Problem:
Set down, in full, every record in the block.

[Records contained in a dataset]

+ + + +

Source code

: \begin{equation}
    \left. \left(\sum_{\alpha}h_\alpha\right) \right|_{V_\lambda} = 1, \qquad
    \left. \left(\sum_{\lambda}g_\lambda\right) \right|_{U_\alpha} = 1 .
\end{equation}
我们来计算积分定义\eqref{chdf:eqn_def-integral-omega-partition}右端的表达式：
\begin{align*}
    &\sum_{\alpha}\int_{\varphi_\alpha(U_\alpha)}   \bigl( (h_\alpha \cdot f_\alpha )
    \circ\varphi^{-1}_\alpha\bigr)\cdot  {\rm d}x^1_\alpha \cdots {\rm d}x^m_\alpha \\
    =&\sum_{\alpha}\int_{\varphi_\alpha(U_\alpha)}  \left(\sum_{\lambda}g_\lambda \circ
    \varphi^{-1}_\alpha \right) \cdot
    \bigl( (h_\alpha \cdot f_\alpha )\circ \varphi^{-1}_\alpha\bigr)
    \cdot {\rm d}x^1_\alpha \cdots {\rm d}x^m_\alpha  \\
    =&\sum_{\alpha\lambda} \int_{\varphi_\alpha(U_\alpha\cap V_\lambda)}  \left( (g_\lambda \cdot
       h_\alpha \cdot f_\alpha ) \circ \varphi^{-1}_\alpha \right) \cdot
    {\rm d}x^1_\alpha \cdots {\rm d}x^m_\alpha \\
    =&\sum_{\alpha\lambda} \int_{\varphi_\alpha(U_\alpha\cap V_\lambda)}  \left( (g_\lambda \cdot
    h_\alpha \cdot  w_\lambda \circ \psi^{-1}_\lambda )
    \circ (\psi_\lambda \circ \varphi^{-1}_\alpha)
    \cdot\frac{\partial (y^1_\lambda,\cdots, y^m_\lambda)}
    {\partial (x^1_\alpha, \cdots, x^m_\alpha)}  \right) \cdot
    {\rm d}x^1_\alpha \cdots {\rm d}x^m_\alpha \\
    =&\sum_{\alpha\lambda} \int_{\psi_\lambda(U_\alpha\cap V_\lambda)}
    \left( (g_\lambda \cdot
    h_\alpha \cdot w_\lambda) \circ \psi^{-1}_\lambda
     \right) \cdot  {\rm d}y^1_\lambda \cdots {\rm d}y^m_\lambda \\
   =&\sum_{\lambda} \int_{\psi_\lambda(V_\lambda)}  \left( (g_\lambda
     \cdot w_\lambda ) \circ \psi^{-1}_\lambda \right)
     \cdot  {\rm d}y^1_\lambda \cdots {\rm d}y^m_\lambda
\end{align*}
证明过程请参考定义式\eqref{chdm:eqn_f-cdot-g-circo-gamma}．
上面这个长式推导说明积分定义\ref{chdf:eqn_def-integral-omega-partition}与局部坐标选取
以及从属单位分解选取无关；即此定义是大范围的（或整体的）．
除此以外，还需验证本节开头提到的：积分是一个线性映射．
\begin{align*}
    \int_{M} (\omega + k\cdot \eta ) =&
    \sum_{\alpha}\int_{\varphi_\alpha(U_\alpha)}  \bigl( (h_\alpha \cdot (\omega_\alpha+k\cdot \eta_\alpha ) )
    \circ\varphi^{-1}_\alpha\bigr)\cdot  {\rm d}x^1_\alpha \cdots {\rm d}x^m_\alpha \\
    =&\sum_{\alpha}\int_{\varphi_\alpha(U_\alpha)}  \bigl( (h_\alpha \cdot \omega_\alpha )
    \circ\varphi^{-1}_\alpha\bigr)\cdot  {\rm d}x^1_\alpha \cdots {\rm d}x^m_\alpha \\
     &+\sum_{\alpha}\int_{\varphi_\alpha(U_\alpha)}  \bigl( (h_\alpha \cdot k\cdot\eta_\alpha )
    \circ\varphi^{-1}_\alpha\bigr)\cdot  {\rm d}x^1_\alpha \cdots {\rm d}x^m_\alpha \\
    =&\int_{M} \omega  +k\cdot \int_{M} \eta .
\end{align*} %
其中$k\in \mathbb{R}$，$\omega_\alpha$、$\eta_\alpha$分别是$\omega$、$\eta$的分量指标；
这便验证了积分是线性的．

+ + + +

Completed task:
Source code

: \begin{equation}
    \left. \left(\sum_{\alpha}h_\alpha\right) \right|_{V_\lambda} = 1, \qquad
    \left. \left(\sum_{\lambda}g_\lambda\right) \right|_{U_\alpha} = 1 .
\end{equation}
我们来计算积分定义\eqref{chdf:eqn_def-integral-omega-partition}右端的表达式：
\begin{align*}
    &\sum_{\alpha}\int_{\varphi_\alpha(U_\alpha)}   \bigl( (h_\alpha \cdot f_\alpha )
    \circ\varphi^{-1}_\alpha\bigr)\cdot  {\rm d}x^1_\alpha \cdots {\rm d}x^m_\alpha \\
    =&\sum_{\alpha}\int_{\varphi_\alpha(U_\alpha)}  \left(\sum_{\lambda}g_\lambda \circ
    \varphi^{-1}_\alpha \right) \cdot
    \bigl( (h_\alpha \cdot f_\alpha )\circ \varphi^{-1}_\alpha\bigr)
    \cdot {\rm d}x^1_\alpha \cdots {\rm d}x^m_\alpha  \\
    =&\sum_{\alpha\lambda} \int_{\varphi_\alpha(U_\alpha\cap V_\lambda)}  \left( (g_\lambda \cdot
       h_\alpha \cdot f_\alpha ) \circ \varphi^{-1}_\alpha \right) \cdot
    {\rm d}x^1_\alpha \cdots {\rm d}x^m_\alpha \\
    =&\sum_{\alpha\lambda} \int_{\varphi_\alpha(U_\alpha\cap V_\lambda)}  \left( (g_\lambda \cdot
    h_\alpha \cdot  w_\lambda \circ \psi^{-1}_\lambda )
    \circ (\psi_\lambda \circ \varphi^{-1}_\alpha)
    \cdot\frac{\partial (y^1_\lambda,\cdots, y^m_\lambda)}
    {\partial (x^1_\alpha, \cdots, x^m_\alpha)}  \right) \cdot
    {\rm d}x^1_\alpha \cdots {\rm d}x^m_\alpha \\
    =&\sum_{\alpha\lambda} \int_{\psi_\lambda(U_\alpha\cap V_\lambda)}
    \left( (g_\lambda \cdot
    h_\alpha \cdot w_\lambda) \circ \psi^{-1}_\lambda
     \right) \cdot  {\rm d}y^1_\lambda \cdots {\rm d}y^m_\lambda \\
   =&\sum_{\lambda} \int_{\psi_\lambda(V_\lambda)}  \left( (g_\lambda
     \cdot w_\lambda ) \circ \psi^{-1}_\lambda \right)
     \cdot  {\rm d}y^1_\lambda \cdots {\rm d}y^m_\lambda
\end{align*}
证明过程请参考定义式\eqref{chdm:eqn_f-cdot-g-circo-gamma}．
上面这个长式推导说明积分定义\ref{chdf:eqn_def-integral-omega-partition}与局部坐标选取
以及从属单位分解选取无关；即此定义是大范围的（或整体的）．
除此以外，还需验证本节开头提到的：积分是一个线性映射．
\begin{align*}
    \int_{M} (\omega + k\cdot \eta ) =&
    \sum_{\alpha}\int_{\varphi_\alpha(U_\alpha)}  \bigl( (h_\alpha \cdot (\omega_\alpha+k\cdot \eta_\alpha ) )
    \circ\varphi^{-1}_\alpha\bigr)\cdot  {\rm d}x^1_\alpha \cdots {\rm d}x^m_\alpha \\
    =&\sum_{\alpha}\int_{\varphi_\alpha(U_\alpha)}  \bigl( (h_\alpha \cdot \omega_\alpha )
    \circ\varphi^{-1}_\alpha\bigr)\cdot  {\rm d}x^1_\alpha \cdots {\rm d}x^m_\alpha \\
     &+\sum_{\alpha}\int_{\varphi_\alpha(U_\alpha)}  \bigl( (h_\alpha \cdot k\cdot\eta_\alpha )
    \circ\varphi^{-1}_\alpha\bigr)\cdot  {\rm d}x^1_\alpha \cdots {\rm d}x^m_\alpha \\
    =&\int_{M} \omega  +k\cdot \int_{M} \eta .
\end{align*} %
其中$k\in \mathbb{R}$，$\omega_\alpha$、$\eta_\alpha$分别是$\omega$、$\eta$的分量指标；
这便验证了积分是线性的．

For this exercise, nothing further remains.